Cos(x+y)cos(x-y)=cos^2(x)-sin^2(y) Verify the identity

Answer 1

Answer: Verified.

Step-by-step explanation:  The given identity involving trigonometric ratios is

$\cos(x+y)\cos(x-y)=\cos^2x-\sin^2y.$

We have

$L.H.S.\\\\=\cos(x+y)\cos(x-y)\\\\=\left(\cos x\cos y-\sin x\sin y\right)\left(\cos x\cos y+\sin x\sin y\right)\\\\=\left(\cos x\cos y\right)^2-\left(\sin x\sin y\right)^2\\\\=\cos^2x\cos^2y-\sin^2x\sin^2y\\\\=\cos^2x(1-\sin^2y)-(1-\cos^2x)\sin^2y\\\\=\cos^2x-\cos^2x\sin^2y-\sin^2y+\cos^2x\sin^2y\\\\=\cos^2x-\sin^2y\\\\=R.H.S.$

Therefore, L.H.S. = R.H.S.

Thus, the given identity is verified.

Answer 2

Answer:

cos(x+y)sin(x-y) = cos²x-sin²y ⇒ L.H.S = R.H.S

Step-by-step explanation:

L.H.S:

∵ cos(x+y)cos(x-y) = (cosxcosy - sinxsiny)(cosxcosy + sinxsiny)
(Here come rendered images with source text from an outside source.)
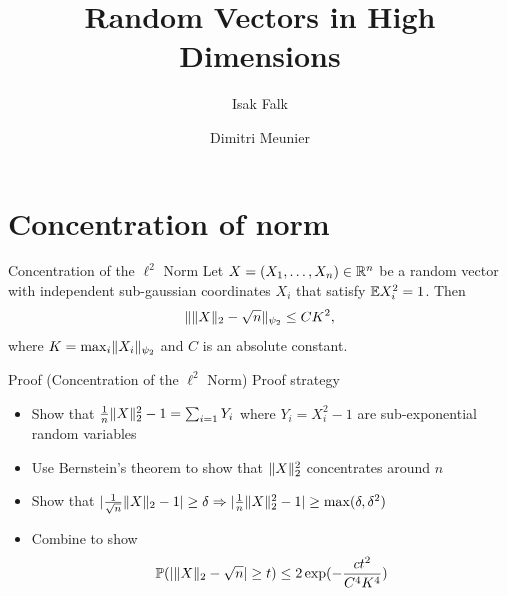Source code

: \documentclass{beamer}
\title{Random Vectors in High Dimensions}
\author{Isak Falk \and Dimitri Meunier}
\institute{IIT}
\begin{document}
  \maketitle
  \section{Concentration of norm}
  \begin{frame}{Concentration of the \(\ell^{2}\) Norm}
      Let \(X = (X_{1}, \dots, X_{n}) \in \mathbb{R}^{n}\) be a random vector with independent
      sub-gaussian coordinates \(X_{i}\) that satisfy \(\mathbb{E} X_{i}^{2} = 1\). Then
      \begin{equation}
        \lVert\lVert X\rVert_{2} - \sqrt{n}\rVert_{\psi_{2}} \leq CK^{2},
      \end{equation}
      where \(K = \max_{i} \lVert X_{i}\rVert_{\psi_{2}}\) and \(C\) is an absolute
      constant.
  \end{frame}

  \begin{frame}{Proof (Concentration of the \(\ell^{2}\) Norm)}
    Proof strategy\pause
    \begin{itemize}
      \item Show that \(\frac{1}{n}\lVert X\rVert_{2}^{2} - 1 = \sum_{i=1}Y_{i} \)
        where \(Y_{i} = X_{i}^{2} - 1\) are sub-exponential random variables\pause
      \item Use Bernstein's theorem to show that \(\lVert X\rVert_{2}^{2}\)
        concentrates around \(n\)\pause
      \item Show that
        \(\lvert\frac{1}{\sqrt{n}}\lVert X\rVert_{2} - 1\rvert \geq \delta \Rightarrow \lvert\frac{1}{n}\lVert X\rVert_{2}^{2} - 1\rvert \geq \max(\delta, \delta^{2})\)\pause
      \item Combine to show
        \begin{equation}
          \mathbb{P}(\lvert\lVert X\rVert_{2} - \sqrt{n}\rvert \geq t) \leq 2 \exp(-\frac{ct^{2}}{C^{4}K^{4}})
        \end{equation}
    \end{itemize}
  \end{frame}
\end{document}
Multiply the brackets ⇒ the answer is difference of two squares

∴ = cos²xcos²y - sin²xsin²y

∵ cos²y = 1 - sin²y and sin²x = 1 - cos²x

∴ cos²xcos²y - sin²xsin²y = cos²x (1 - sin²y) - (1  -cos²x) sin²y

∴ = cos²x - cos²xsin²y - sin²y + cos²xsin²y

∵ -cos²x sin²y will cancel cos²xsin²y ⇒ same terms with different sign

∴ = cos²x - sin²y = R.H.S